**EXTRACTED MATERIAL**
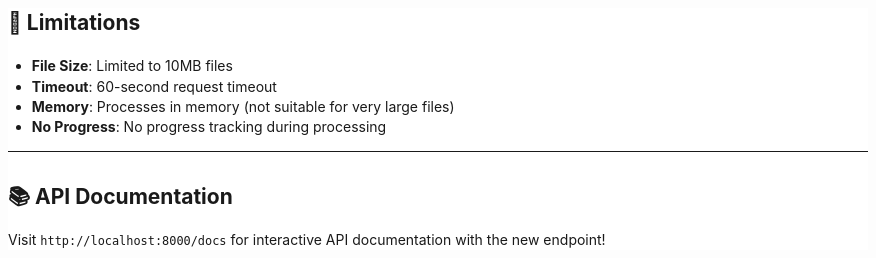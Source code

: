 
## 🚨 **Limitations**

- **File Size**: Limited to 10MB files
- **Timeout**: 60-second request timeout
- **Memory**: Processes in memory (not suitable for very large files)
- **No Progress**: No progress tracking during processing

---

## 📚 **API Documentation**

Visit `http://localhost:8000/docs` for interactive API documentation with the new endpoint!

--

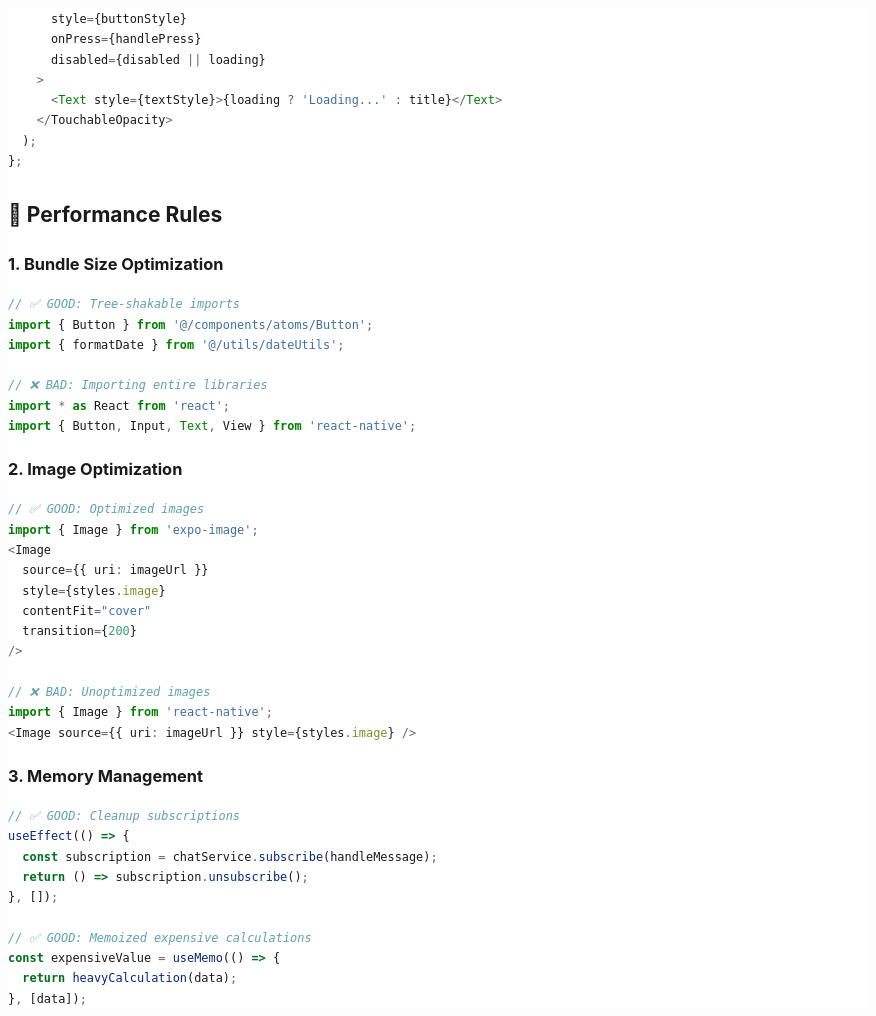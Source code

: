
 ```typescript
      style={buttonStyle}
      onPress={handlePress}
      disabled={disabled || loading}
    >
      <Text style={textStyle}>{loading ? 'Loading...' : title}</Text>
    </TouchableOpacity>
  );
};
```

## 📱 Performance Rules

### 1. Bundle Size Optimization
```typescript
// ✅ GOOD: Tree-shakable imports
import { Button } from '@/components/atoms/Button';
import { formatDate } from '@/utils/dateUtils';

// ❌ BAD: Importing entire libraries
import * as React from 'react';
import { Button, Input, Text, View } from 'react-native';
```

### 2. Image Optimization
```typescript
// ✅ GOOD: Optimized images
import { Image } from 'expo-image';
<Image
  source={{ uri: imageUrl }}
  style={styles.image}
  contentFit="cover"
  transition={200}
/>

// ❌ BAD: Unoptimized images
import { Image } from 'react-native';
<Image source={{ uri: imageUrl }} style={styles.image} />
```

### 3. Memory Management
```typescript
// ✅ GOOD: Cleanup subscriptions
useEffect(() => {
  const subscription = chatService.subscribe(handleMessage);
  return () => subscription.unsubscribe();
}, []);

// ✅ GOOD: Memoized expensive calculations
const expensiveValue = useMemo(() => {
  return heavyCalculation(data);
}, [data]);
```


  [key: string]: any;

**TASK DETAILS**
Your whole answer should be one number, the count of lines in the records that hold "return".

**RESPONSE TO THE TASK**
2